* [What you have to do]
As the answer, set down the lines below from the one containing "id - The ID of the affected object." through the one containing "deleted - A", exactly and inclusively, and no others.

* [Data to use]

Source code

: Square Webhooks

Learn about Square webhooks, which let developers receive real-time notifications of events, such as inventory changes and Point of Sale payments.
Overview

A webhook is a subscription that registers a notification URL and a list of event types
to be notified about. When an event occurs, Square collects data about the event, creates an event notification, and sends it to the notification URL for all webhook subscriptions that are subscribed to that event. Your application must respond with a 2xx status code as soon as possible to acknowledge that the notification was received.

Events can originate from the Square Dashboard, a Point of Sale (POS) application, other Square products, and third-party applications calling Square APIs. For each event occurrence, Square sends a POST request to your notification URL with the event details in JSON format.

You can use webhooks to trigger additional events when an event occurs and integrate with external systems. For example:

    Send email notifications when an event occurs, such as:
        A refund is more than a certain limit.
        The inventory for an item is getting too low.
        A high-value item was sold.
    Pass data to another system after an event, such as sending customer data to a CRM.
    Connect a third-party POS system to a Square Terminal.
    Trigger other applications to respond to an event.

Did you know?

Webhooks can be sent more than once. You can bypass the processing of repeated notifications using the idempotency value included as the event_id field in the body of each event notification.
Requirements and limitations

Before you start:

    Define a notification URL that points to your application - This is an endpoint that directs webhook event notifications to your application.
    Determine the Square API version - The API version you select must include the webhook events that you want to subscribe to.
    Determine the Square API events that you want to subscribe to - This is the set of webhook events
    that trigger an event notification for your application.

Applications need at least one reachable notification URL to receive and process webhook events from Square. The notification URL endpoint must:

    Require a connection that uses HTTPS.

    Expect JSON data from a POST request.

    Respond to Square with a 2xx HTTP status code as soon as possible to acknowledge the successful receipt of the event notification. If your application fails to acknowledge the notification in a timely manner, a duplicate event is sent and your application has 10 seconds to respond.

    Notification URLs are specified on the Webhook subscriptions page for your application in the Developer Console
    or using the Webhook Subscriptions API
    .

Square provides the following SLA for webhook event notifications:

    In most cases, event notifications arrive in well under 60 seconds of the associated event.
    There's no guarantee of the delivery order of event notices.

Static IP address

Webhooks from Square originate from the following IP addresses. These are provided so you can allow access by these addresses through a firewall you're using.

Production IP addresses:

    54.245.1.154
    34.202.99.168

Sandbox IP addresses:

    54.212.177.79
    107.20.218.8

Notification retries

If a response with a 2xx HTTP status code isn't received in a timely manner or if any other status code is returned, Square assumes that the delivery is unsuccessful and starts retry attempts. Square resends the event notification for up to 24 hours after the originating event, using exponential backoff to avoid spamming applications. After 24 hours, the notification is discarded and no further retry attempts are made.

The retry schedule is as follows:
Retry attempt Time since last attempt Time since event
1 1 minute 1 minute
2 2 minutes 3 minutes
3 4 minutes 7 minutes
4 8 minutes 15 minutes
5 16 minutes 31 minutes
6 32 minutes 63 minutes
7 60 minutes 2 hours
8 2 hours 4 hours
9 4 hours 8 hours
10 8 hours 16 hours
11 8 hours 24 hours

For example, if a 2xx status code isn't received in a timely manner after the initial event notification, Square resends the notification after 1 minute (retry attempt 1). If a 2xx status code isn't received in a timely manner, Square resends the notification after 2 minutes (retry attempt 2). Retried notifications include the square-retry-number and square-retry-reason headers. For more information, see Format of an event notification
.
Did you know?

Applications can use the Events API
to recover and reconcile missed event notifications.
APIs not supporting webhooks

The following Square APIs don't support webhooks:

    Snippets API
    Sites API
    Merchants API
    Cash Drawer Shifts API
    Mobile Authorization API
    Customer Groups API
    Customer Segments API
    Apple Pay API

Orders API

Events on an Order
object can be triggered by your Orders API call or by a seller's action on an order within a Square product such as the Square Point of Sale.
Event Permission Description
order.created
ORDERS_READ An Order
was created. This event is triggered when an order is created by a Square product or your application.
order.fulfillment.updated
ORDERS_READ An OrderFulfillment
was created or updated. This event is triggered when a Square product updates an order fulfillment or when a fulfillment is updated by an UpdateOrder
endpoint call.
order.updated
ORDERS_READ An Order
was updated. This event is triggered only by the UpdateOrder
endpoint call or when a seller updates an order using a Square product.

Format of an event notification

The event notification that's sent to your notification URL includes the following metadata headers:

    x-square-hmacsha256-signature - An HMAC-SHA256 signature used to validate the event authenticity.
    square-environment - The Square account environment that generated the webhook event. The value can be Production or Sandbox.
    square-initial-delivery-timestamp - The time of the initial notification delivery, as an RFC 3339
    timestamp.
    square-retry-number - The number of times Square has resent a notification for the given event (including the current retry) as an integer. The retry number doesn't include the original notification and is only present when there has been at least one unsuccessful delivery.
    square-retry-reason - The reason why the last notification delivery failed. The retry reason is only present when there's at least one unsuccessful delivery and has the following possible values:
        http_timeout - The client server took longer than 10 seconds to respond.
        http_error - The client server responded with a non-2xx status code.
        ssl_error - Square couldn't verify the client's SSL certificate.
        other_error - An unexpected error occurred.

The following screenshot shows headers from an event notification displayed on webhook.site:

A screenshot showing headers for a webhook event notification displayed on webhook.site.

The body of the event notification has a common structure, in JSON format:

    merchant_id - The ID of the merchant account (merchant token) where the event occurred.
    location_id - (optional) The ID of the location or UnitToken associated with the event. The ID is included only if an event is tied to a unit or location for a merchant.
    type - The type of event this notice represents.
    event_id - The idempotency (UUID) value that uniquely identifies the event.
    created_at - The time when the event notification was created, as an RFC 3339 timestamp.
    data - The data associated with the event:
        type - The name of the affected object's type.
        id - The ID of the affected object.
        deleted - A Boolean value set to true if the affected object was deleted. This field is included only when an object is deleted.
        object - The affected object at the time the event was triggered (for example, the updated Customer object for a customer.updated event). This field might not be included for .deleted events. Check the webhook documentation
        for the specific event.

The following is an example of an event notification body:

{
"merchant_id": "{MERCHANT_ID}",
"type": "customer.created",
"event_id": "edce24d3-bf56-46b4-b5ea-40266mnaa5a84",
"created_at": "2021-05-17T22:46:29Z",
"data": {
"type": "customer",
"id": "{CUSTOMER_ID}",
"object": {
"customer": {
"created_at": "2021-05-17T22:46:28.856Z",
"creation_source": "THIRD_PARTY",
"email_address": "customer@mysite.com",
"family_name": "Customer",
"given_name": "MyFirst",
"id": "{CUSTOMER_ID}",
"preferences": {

* [Output for this exercise]
        id - The ID of the affected object.
        deleted - A Boolean value set to true if the affected object was deleted. This field is included only when an object is deleted.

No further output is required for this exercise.